__About this task__: Restate exactly the lines of the entries below, beginning with the first and ending with the line that holds "is called at". Pictures are not copied.

____ Material shown

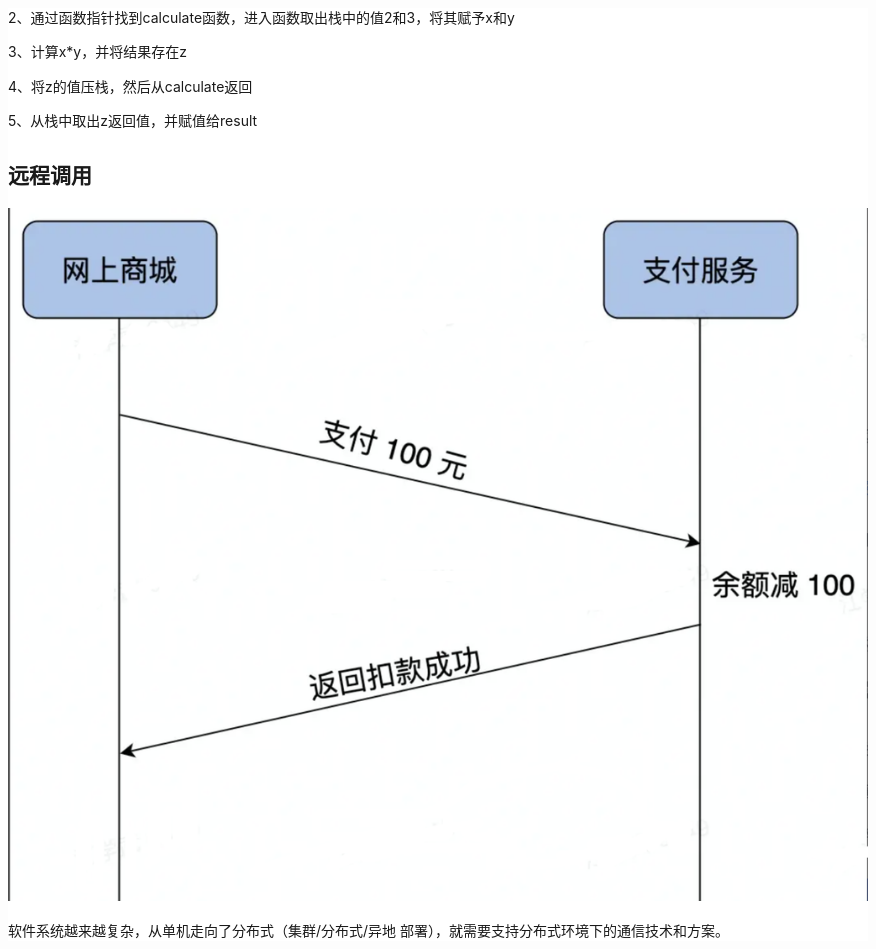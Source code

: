 2、通过函数指针找到calculate函数，进入函数取出栈中的值2和3，将其赋予x和y

3、计算x*y，并将结果存在z

4、将z的值压栈，然后从calculate返回

5、从栈中取出z返回值，并赋值给result

## 远程调用

![](/img/localBlog/WX20230530-153910.png)



软件系统越来越复杂，从单机走向了分布式（集群/分布式/异地 部署），就需要支持分布式环境下的通信技术和方案。
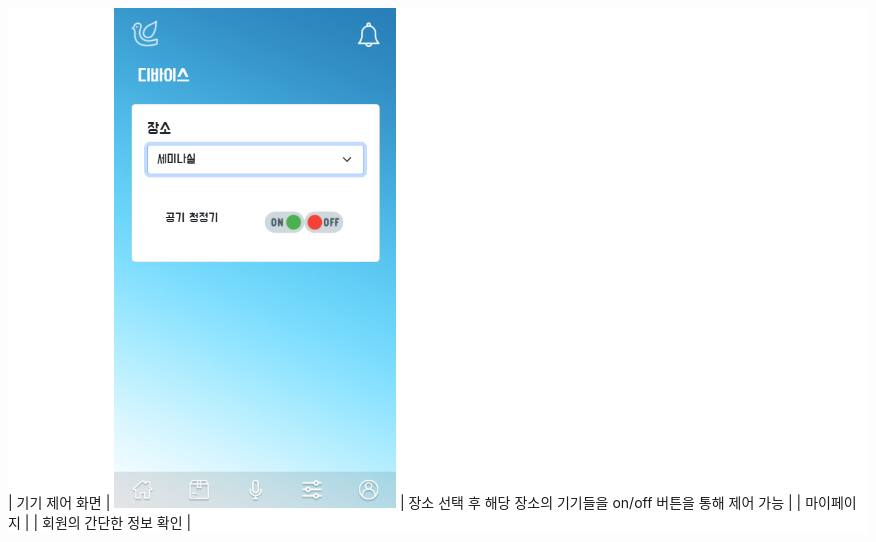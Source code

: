 | 기기 제어 화면   | <img src="./assets/control.PNG" height="500px" /> | 장소 선택 후 해당 장소의 기기들을 on/off 버튼을 통해 제어 가능 |
| 마이페이지       |                                                              | 회원의 간단한 정보 확인                                      |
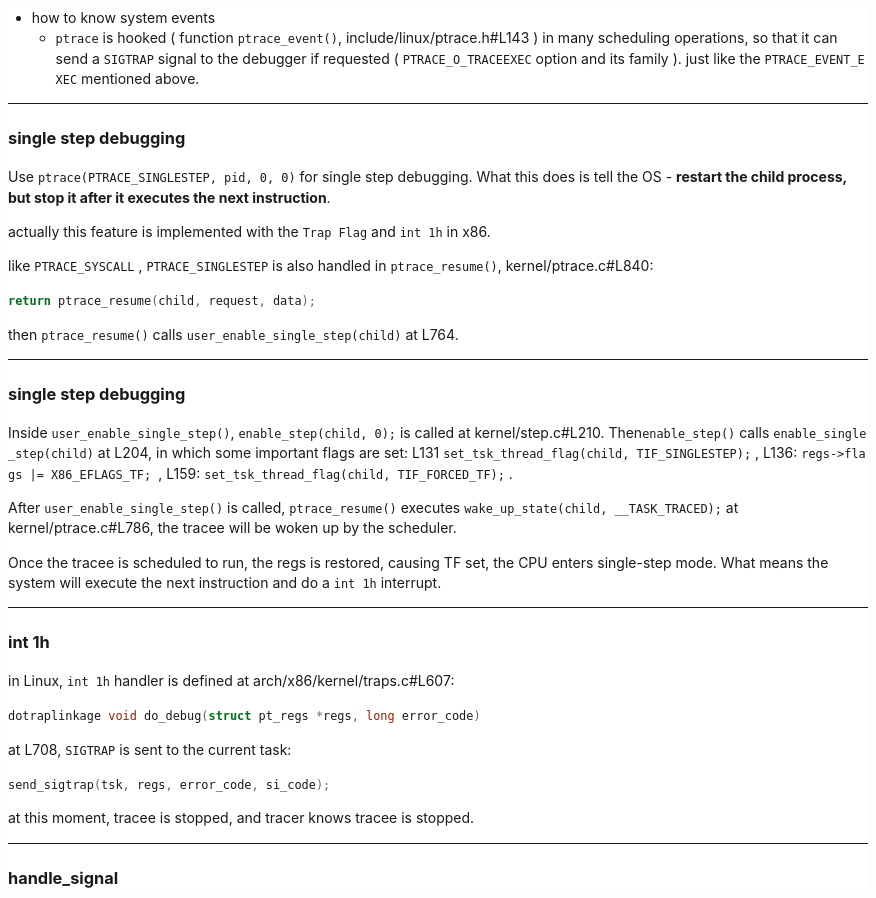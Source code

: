
- how to know system events 
	- `ptrace` is  hooked ( function `ptrace_event()`, include/linux/ptrace.h#L143 ) in many scheduling operations, so that it can send a `SIGTRAP` signal to the debugger if requested ( `PTRACE_O_TRACEEXEC` option and its family ). just like the `PTRACE_EVENT_EXEC` mentioned above. 

---

### single step debugging

Use `ptrace(PTRACE_SINGLESTEP, pid, 0, 0)` for single step debugging. What this does is tell the OS - **restart the child process, but stop it after it executes the next instruction**. 

actually this feature is implemented with the `Trap Flag` and `int 1h` in x86. 

like `PTRACE_SYSCALL` , `PTRACE_SINGLESTEP` is also handled in `ptrace_resume()`, kernel/ptrace.c#L840: 
```C
return ptrace_resume(child, request, data);
```
then `ptrace_resume()` calls `user_enable_single_step(child)` at L764. 

---

### single step debugging

Inside `user_enable_single_step()`, `enable_step(child, 0);` is called at kernel/step.c#L210. Then`enable_step()` calls `enable_single_step(child)` at L204, in which some important flags are set: L131 `set_tsk_thread_flag(child, TIF_SINGLESTEP);` , L136: `regs->flags |= X86_EFLAGS_TF; `, L159: `set_tsk_thread_flag(child, TIF_FORCED_TF);` .

After `user_enable_single_step()` is called, `ptrace_resume()` executes `wake_up_state(child, __TASK_TRACED);` at kernel/ptrace.c#L786, the tracee will be woken up by the scheduler. 

Once the tracee is scheduled to run, the regs is restored, causing TF set, the CPU enters single-step mode. 
What means the system will execute the next instruction and do a `int 1h` interrupt. 

---

### int 1h

in Linux, `int 1h` handler is defined at arch/x86/kernel/traps.c#L607:

```C
dotraplinkage void do_debug(struct pt_regs *regs, long error_code)
```

at L708, `SIGTRAP` is sent to the current task: 
```C
send_sigtrap(tsk, regs, error_code, si_code);
```
at this moment, tracee is stopped, and tracer knows tracee is stopped. 

---

### handle_signal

________

__Your response__:
Source code

: 2、通过函数指针找到calculate函数，进入函数取出栈中的值2和3，将其赋予x和y

3、计算x*y，并将结果存在z

4、将z的值压栈，然后从calculate返回

5、从栈中取出z返回值，并赋值给result

## 远程调用

![](/img/localBlog/WX20230530-153910.png)



软件系统越来越复杂，从单机走向了分布式（集群/分布式/异地 部署），就需要支持分布式环境下的通信技术和方案。
Source code

: | 기기 제어 화면   | <img src="./assets/control.PNG" height="500px" /> | 장소 선택 후 해당 장소의 기기들을 on/off 버튼을 통해 제어 가능 |
| 마이페이지       |                                                              | 회원의 간단한 정보 확인                                      |
Source code

:
- how to know system events 
	- `ptrace` is  hooked ( function `ptrace_event()`, include/linux/ptrace.h#L143 ) in many scheduling operations, so that it can send a `SIGTRAP` signal to the debugger if requested ( `PTRACE_O_TRACEEXEC` option and its family ). just like the `PTRACE_EVENT_EXEC` mentioned above. 

---

### single step debugging

Use `ptrace(PTRACE_SINGLESTEP, pid, 0, 0)` for single step debugging. What this does is tell the OS - **restart the child process, but stop it after it executes the next instruction**. 

actually this feature is implemented with the `Trap Flag` and `int 1h` in x86. 

like `PTRACE_SYSCALL` , `PTRACE_SINGLESTEP` is also handled in `ptrace_resume()`, kernel/ptrace.c#L840: 
```C
return ptrace_resume(child, request, data);
```
then `ptrace_resume()` calls `user_enable_single_step(child)` at L764. 

---

### single step debugging

Inside `user_enable_single_step()`, `enable_step(child, 0);` is called at kernel/step.c#L210. Then`enable_step()` calls `enable_single_step(child)` at L204, in which some important flags are set: L131 `set_tsk_thread_flag(child, TIF_SINGLESTEP);` , L136: `regs->flags |= X86_EFLAGS_TF; `, L159: `set_tsk_thread_flag(child, TIF_FORCED_TF);` .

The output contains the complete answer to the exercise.